Why React Testing Library?
The guiding philosophy is simple: the more your tests resemble how software is used, the more confidence they give you. Instead of querying by component name or internal state, you query by accessible roles, labels, and text that real users see.
This matters enormously for refactoring. If you change a component’s internal structure but keep the same behavior, your tests should still pass. RTL makes that the default.
Setting Up
Install the necessary packages:
npm install --save-dev @testing-library/react @testing-library/user-event @testing-library/jest-dom
With TypeScript, you also get type-safe query results and prop passing.
A Practical Example
Suppose you have a LoginForm component:
type LoginFormProps = {
onSubmit: (email: string, password: string) => void;
};
const LoginForm = ({ onSubmit }: LoginFormProps) => {
const [email, setEmail] = React.useState("");
const [password, setPassword] = React.useState("");
return (
<form onSubmit={(e) => { e.preventDefault(); onSubmit(email, password); }}>
<label htmlFor="email">Email</label>
<input id="email" type="email" value={email} onChange={e => setEmail(e.target.value)} />
<label htmlFor="password">Password</label>
<input id="password" type="password" value={password} onChange={e => setPassword(e.target.value)} />
<button type="submit">Log In</button>
</form>
);
};
Here’s how you test it:
import { render, screen } from "@testing-library/react";
import userEvent from "@testing-library/user-event";
import { LoginForm } from "./LoginForm";
test("calls onSubmit with email and password", async () => {
const handleSubmit = jest.fn();
render(<LoginForm onSubmit={handleSubmit} />);
await userEvent.type(screen.getByLabelText("Email"), "user@example.com");
await userEvent.type(screen.getByLabelText("Password"), "secret123");
await userEvent.click(screen.getByRole("button", { name: "Log In" }));
expect(handleSubmit).toHaveBeenCalledWith("user@example.com", "secret123");
});
Notice we never touch internal state.

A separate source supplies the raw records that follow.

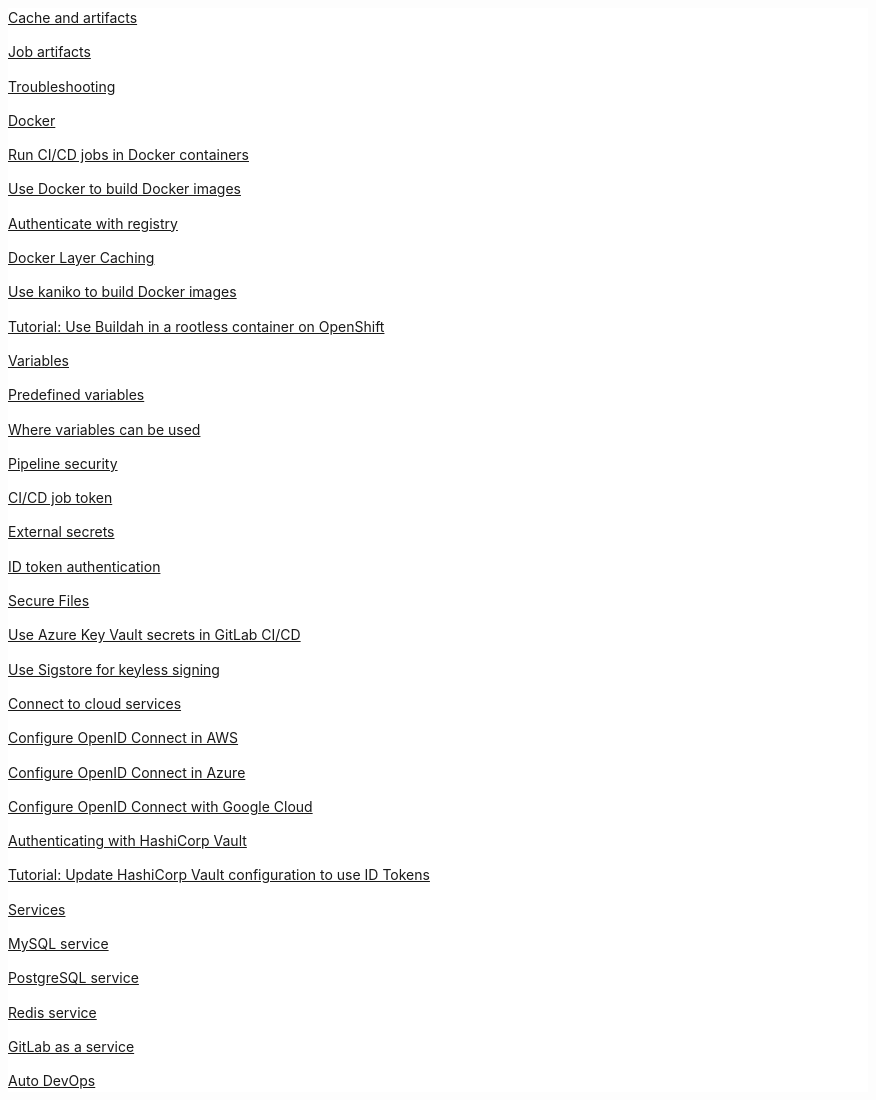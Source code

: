 [Cache and artifacts](/ee/ci/caching/)

[Job artifacts](/ee/ci/jobs/job_artifacts.html)

[Troubleshooting](/ee/ci/jobs/job_artifacts_troubleshooting.html)

[Docker](/ee/ci/docker/)

[Run CI/CD jobs in Docker containers](/ee/ci/docker/using_docker_images.html)

[Use Docker to build Docker images](/ee/ci/docker/using_docker_build.html)

[Authenticate with registry](/ee/ci/docker/authenticate_registry.html)

[Docker Layer Caching](/ee/ci/docker/docker_layer_caching.html)

[Use kaniko to build Docker images](/ee/ci/docker/using_kaniko.html)

[Tutorial: Use Buildah in a rootless container on OpenShift](/ee/ci/docker/buildah_rootless_tutorial.html)

[Variables](/ee/ci/variables/)

[Predefined variables](/ee/ci/variables/predefined_variables.html)

[Where variables can be used](/ee/ci/variables/where_variables_can_be_used.html)

[Pipeline security](/ee/ci/pipelines/pipeline_security.html)

[CI/CD job token](/ee/ci/jobs/ci_job_token.html)

[External secrets](/ee/ci/secrets/)

[ID token authentication](/ee/ci/secrets/id_token_authentication.html)

[Secure Files](/ee/ci/secure_files/)

[Use Azure Key Vault secrets in GitLab CI/CD](/ee/ci/secrets/azure_key_vault.html)

[Use Sigstore for keyless signing](/ee/ci/yaml/signing_examples.html)

[Connect to cloud services](/ee/ci/cloud_services/)

[Configure OpenID Connect in AWS](/ee/ci/cloud_services/aws/)

[Configure OpenID Connect in Azure](/ee/ci/cloud_services/azure/)

[Configure OpenID Connect with Google Cloud](/ee/ci/cloud_services/google_cloud/)

[Authenticating with HashiCorp Vault](/ee/ci/examples/authenticating-with-hashicorp-vault/)

[Tutorial: Update HashiCorp Vault configuration to use ID Tokens](/ee/ci/secrets/convert-to-id-tokens.html)

[Services](/ee/ci/services/)

[MySQL service](/ee/ci/services/mysql.html)

[PostgreSQL service](/ee/ci/services/postgres.html)

[Redis service](/ee/ci/services/redis.html)

[GitLab as a service](/ee/ci/services/gitlab.html)

[Auto DevOps](/ee/topics/autodevops/)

We find elements by their labels (accessible queries), simulate real user events, and assert on the observable outcome.
TypeScript’s Role
TypeScript adds two major benefits to your test suite:
1. Type-safe mocks. When you declare const handleSubmit = jest.fn() and pass it as onSubmit, TypeScript ensures your mock matches the expected signature. If you change LoginFormProps, your tests won’t compile until you update them too.
2. Autocomplete on queries. TypeScript knows that screen.getByRole("button") returns an HTMLButtonElement. You get full autocomplete on the returned element’s properties.
Querying Priority
RTL recommends a specific query priority that mirrors how users and assistive technology perceive the page:
getByRole— most preferred; matches accessible rolesgetByLabelText— great for form inputsgetByPlaceholderText— use when no label existsgetByText— for non-interactive elementsgetByTestId— last resort; couples tests to implementation
Sticking to roles and labels keeps your tests aligned with accessibility best practices, which is a useful side effect.
Async Interactions
User interactions in RTL are async. Always use await userEvent.click() and await userEvent.type() from @testing-library/user-event v14+. This simulates real browser behavior including focus events, pointer events, and keyboard handling—catching bugs that the older fireEvent would miss.
The Payoff
A component wrapped in RTL + TypeScript tests is a component you can confidently refactor. Rename a prop, restructure the JSX, swap a state management library—your tests only care about the rendered output and accessible behavior. That’s the battle armor that keeps your UI solid as the codebase grows.